On a single day, Spain, Norway and Ireland joined 143 of the 193 member-states of the United Nations in recognising a Palestinian state. Spain has said its recognition applies to a unified Palestinian state that includes the Gaza Strip and West Bank under the Palestinian Authority, with East Jerusalem as the capital. Slovenia, Malta and Belgium are expected to follow soon.

There are differences in the conditions of recognition, of course. Norway has decided to plant a full-blown embassy in Occupied Palestine, joining only five other countries to have done so. Most of the other Palestine-supportive nations are asking for a vaguely-defined two-state solution, with Spain asking for a pre-1967 border for Palestine with the capital in East Jerusalem. No country, however, has opted for a one-state solution in which 5.3 million Palestinians and 9.1 million Israelis would agree to live in a society where they both have equal rights.

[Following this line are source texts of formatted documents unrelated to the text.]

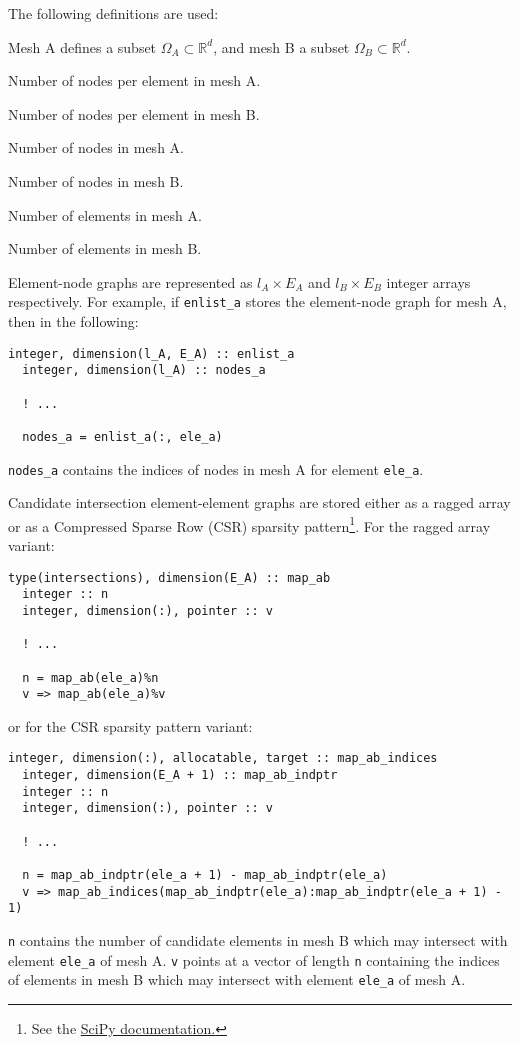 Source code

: \documentclass{article}
\begin{document}
The following definitions are used:
\begin{description}[leftmargin=\parindent,labelindent=\parindent]
  \item[$d$] Mesh A defines a subset $\Omega_A \subset \mathbb{R}^d$, and mesh B
    a subset $\Omega_B \subset \mathbb{R}^d$.
  \item[$l_A$] Number of nodes per element in mesh A.
  \item[$l_B$] Number of nodes per element in mesh B.
  \item[$V_A$] Number of nodes in mesh A.
  \item[$V_B$] Number of nodes in mesh B.
  \item[$E_A$] Number of elements in mesh A.
  \item[$E_B$] Number of elements in mesh B.
\end{description}

Element-node graphs are represented as $l_A \times E_A$ and
$l_B \times E_B$ integer arrays respectively. For example, if \verb+enlist_a+
stores the element-node graph for mesh A, then in the following:
\begin{lstlisting}[language=FORTRAN]
  integer, dimension(l_A, E_A) :: enlist_a
  integer, dimension(l_A) :: nodes_a
  
  ! ...

  nodes_a = enlist_a(:, ele_a)
\end{lstlisting}
\verb+nodes_a+ contains the indices of nodes in mesh A for element \verb+ele_a+.

Candidate intersection element-element graphs are stored either as a ragged
array or as a Compressed Sparse Row (CSR) sparsity pattern\footnote{See the
\href{http://docs.scipy.org/doc/scipy-0.15.1/reference/generated/scipy.sparse.csr_matrix.html}{SciPy documentation.}}.
For the ragged array variant:
\begin{lstlisting}[language=FORTRAN]
  type(intersections), dimension(E_A) :: map_ab
  integer :: n
  integer, dimension(:), pointer :: v
  
  ! ...

  n = map_ab(ele_a)%n
  v => map_ab(ele_a)%v
\end{lstlisting}
or for the CSR sparsity pattern variant:
\begin{lstlisting}[language=FORTRAN]
  integer, dimension(:), allocatable, target :: map_ab_indices
  integer, dimension(E_A + 1) :: map_ab_indptr
  integer :: n
  integer, dimension(:), pointer :: v
  
  ! ...

  n = map_ab_indptr(ele_a + 1) - map_ab_indptr(ele_a)
  v => map_ab_indices(map_ab_indptr(ele_a):map_ab_indptr(ele_a + 1) - 1)
\end{lstlisting}
\verb+n+ contains the number of candidate elements in mesh B which may intersect
with element \verb+ele_a+ of mesh A. \verb+v+ points at a vector of length
\verb+n+ containing the indices of elements in mesh B which may intersect with
element \verb+ele_a+ of mesh A.
\end{document}

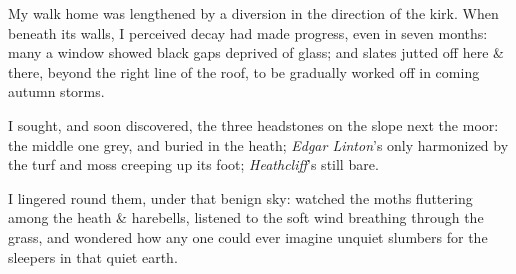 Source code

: \documentclass[MAIN]{subfiles}
\begin{document}
My walk home was lengthened by a diversion in the direction of the kirk.  When beneath its walls, I perceived decay had made progress, even in seven months: many a window showed black gaps deprived of glass; and slates jutted off here \& there, beyond the right line of the roof, to be gradually worked off in coming autumn storms.

I sought, and soon discovered, the three headstones on the slope next the moor: the middle one grey, and  buried in the heath; \emph{Edgar Linton}'s only harmonized by the turf and moss creeping up its foot; \emph{Heathcliff}'s still bare.

I lingered round them, under that benign sky: watched the moths fluttering among the heath \& harebells, listened to the soft wind breathing through the grass, and wondered how any one could ever imagine unquiet slumbers for the sleepers in that quiet earth.
\end{document}
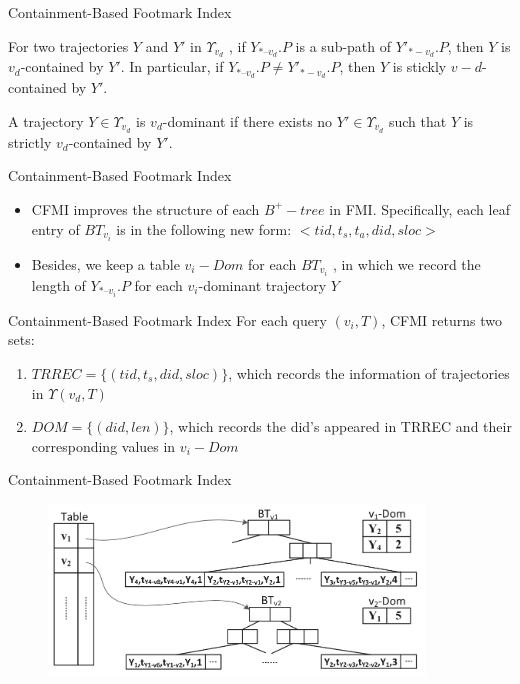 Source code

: \documentclass[mathserif]{beamer}
\begin{document}
\begin{frame}{Containment-Based Footmark Index}
\begin{defination}
For two trajectories $Y$ and $Y'$ in $\Upsilon{}_{v_d}$ , if $Y_{*–v_d}.P$ is a sub-path of $Y'_{*-v_d}.P$, then $Y$ is $v_d$-contained by $Y'$. In particular, if $Y_{*–v_d}.P \neq{} Y'_{*-v_d}.P $, then $Y$ is stickly $v-d$-contained by $Y'$.
\end{defination}
\begin{defination}
A trajectory $Y \in{} \Upsilon{}_{v_d}$ is $v_d$-dominant if there exists no $Y' \in{} Υ_{v_d}$ such that $Y$ is strictly $v_d$-contained by $Y'$.
\end{defination}
\end{frame}

\begin{frame}{Containment-Based Footmark Index}
	\begin{itemize}
	\item CFMI improves the structure of each $B^+-tree$ in FMI. Specifically, each leaf entry of $BT_{v_i}$ is in the following new form: $<tid,t_s,t_a,did,sloc>$
	\item Besides, we keep a table $v_i-Dom$ for each $BT_{v_i}$ , in which we record the length of $Y_{*–v_i}.P$ for each $v_i$-dominant trajectory $Y$
	\end{itemize}
\end{frame}

\begin{frame}{Containment-Based Footmark Index}
	For each query $(v_i, T)$, CFMI returns two sets:
		\begin{enumerate}
		\item $TRREC =\{(tid, t_s , did, sloc)\}$, which records the information of trajectories in $\Upsilon{}(v_d ,T )$
		\item $DOM = \{(did, len)\}$, which records the did’s appeared in TRREC and their corresponding values in $v_i - Dom$ 
		\end{enumerate}
\end{frame}

\begin{frame}{Containment-Based Footmark Index}
\begin{figure}
\includegraphics[width = 10cm]{CFMI.png}
\end{figure}
\end{frame}
\end{document}
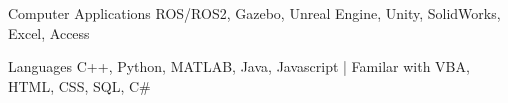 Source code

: 
\begin{cvskills}
  \cvskill
    {Computer Applications} %
    {ROS/ROS2, Gazebo, Unreal Engine, Unity, SolidWorks, Excel, Access} %

  \cvskill
    {Languages} %
    {C++, Python, MATLAB, Java, Javascript | Familar with VBA, HTML, CSS, SQL, C\#} %
\end{cvskills}

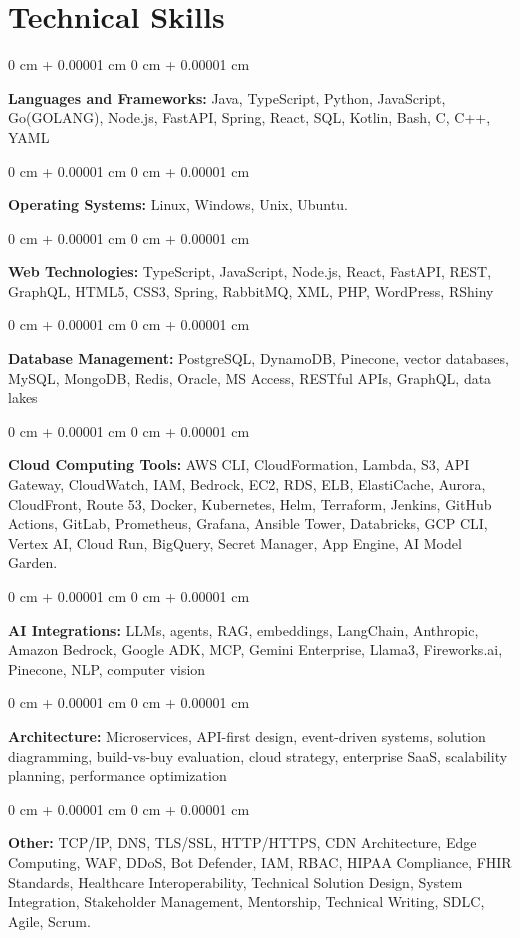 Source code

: \documentclass[10pt, letterpaper]{article}
\newenvironment{onecolentry}{
    \begin{adjustwidth}{
        0 cm + 0.00001 cm
    }{
        0 cm + 0.00001 cm
    }
}{
    \end{adjustwidth}
} %
\begin{document}
    \section{Technical Skills}
    \vspace{2 pt }
    \begin{onecolentry}
    \textbf{Languages and Frameworks:} Java, TypeScript, Python, JavaScript, Go(GOLANG), Node.js, FastAPI, Spring, React, SQL, Kotlin, Bash, C, C++, YAML
    \end{onecolentry}
    \begin{onecolentry}
        \textbf{Operating Systems:} Linux, Windows, Unix, Ubuntu.
    \end{onecolentry}
    \begin{onecolentry}
         \textbf{Web Technologies:} TypeScript, JavaScript, Node.js, React, FastAPI, REST, GraphQL, HTML5, CSS3, Spring, RabbitMQ, XML, PHP, WordPress, RShiny \end{onecolentry}
    \begin{onecolentry}
        \textbf{Database Management:} PostgreSQL, DynamoDB, Pinecone, vector databases, MySQL, MongoDB, Redis, Oracle, MS Access, RESTful APIs, GraphQL, data lakes \end{onecolentry}
    \begin{onecolentry}
        \textbf{Cloud Computing Tools:}
AWS CLI, CloudFormation, Lambda, S3, API Gateway, CloudWatch, IAM, Bedrock, EC2, RDS, ELB, ElastiCache, Aurora, CloudFront, Route 53, Docker, Kubernetes, Helm, Terraform, Jenkins, GitHub Actions, GitLab, Prometheus, Grafana, Ansible Tower, Databricks, GCP CLI, Vertex AI, Cloud Run, BigQuery, Secret Manager, App Engine, AI Model Garden.
    \end{onecolentry}
    \begin{onecolentry}
         \textbf{AI Integrations:} LLMs, agents, RAG, embeddings, LangChain, Anthropic, Amazon Bedrock, Google ADK, MCP, Gemini Enterprise, Llama3, Fireworks.ai, Pinecone, NLP, computer vision \end{onecolentry}
    \begin{onecolentry}
        \textbf{Architecture:} Microservices, API-first design, event-driven systems, solution diagramming, build-vs-buy evaluation, cloud strategy, enterprise SaaS, scalability planning, performance optimization \end{onecolentry}
        \begin{onecolentry}
     \textbf{Other:} TCP/IP, DNS, TLS/SSL, HTTP/HTTPS, CDN Architecture, Edge Computing, WAF, DDoS, Bot Defender, IAM, RBAC, HIPAA Compliance, FHIR Standards, Healthcare Interoperability, Technical Solution Design, System Integration, Stakeholder Management, Mentorship, Technical Writing, SDLC, Agile, Scrum.
    \end{onecolentry}
\end{document}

The current melee seems to have cloaked the emergence of a divisive new geopolitical alignment within the US-led ‘Coalition of Common Challenges’ centred on Israel-Gaza and Russia-Ukraine. Fifteen of the 32 nations in the US-led NATO have already recognised or are on the brink of recognising the Palestinian state. All the 27 European Union member-states are players in the international sanctions imposed against Russia after its war on Ukraine in February 2022. Türkiye is the only NATO member not on this list. And therein lies a tale: that of countries that are generally within the US’s vast and heavy-handed sphere of influence who are charting their own foreign-policy ways—even at the cost of riling the US.

The possibility of their being concerned with the pecuniary downside of being attached to the US by the hip is high. The sanctions against Russia are malfunctioning. Russia remains a healthy economy, in spite of the fact that the combined GDP of NATO member states is about $51 trillion, over 20 times Russia’s GDP, and NATO member-states spent $1.3 trillion on defence in 2023, 10 times what Russia spent. Despite the fluctuations in its costly war with Ukraine, the country’s GDP grew by 2.8 percent in 2024, despite, as NATO grieved, “Western sanctions intended to impede Moscow’s war effort”. Meanwhile, the Gaza war has kneecapped Israel. According to the IMF, Israel’s real GDP growth this fiscal will be 1.6 percent, less than half the estimate of 3.3 percent and down from 2.9 percent in 2023. With a further slide envisaged ahead, it is imprudent for stable economies to be roped to a ship with a big hole in its hull, even if that ship is bolstered by a far huger ship bristling with enough treasure to stave off a meltdown.

In addition to this, there also appear to be incorporeal elements at play in this new directionalism—a theory of political flexibility and adaptability to emergent conditions—away from US geopolitical centripetality and what is called destinationism, an idée fixe about an ideal condition. And these elements include statal appropriateness. The growing global stance against Israel has to do with political morality—an overstretched idea, given the corruptness of politics in general, but gaining surprising currency—while the limited opposition to Russia is predicated on pure geopolitics. In short, an eclectic collection of countries around the world is seeing Russia as a nation they can do a moral-economic business with but Israel as too feral to be in the comity of nations.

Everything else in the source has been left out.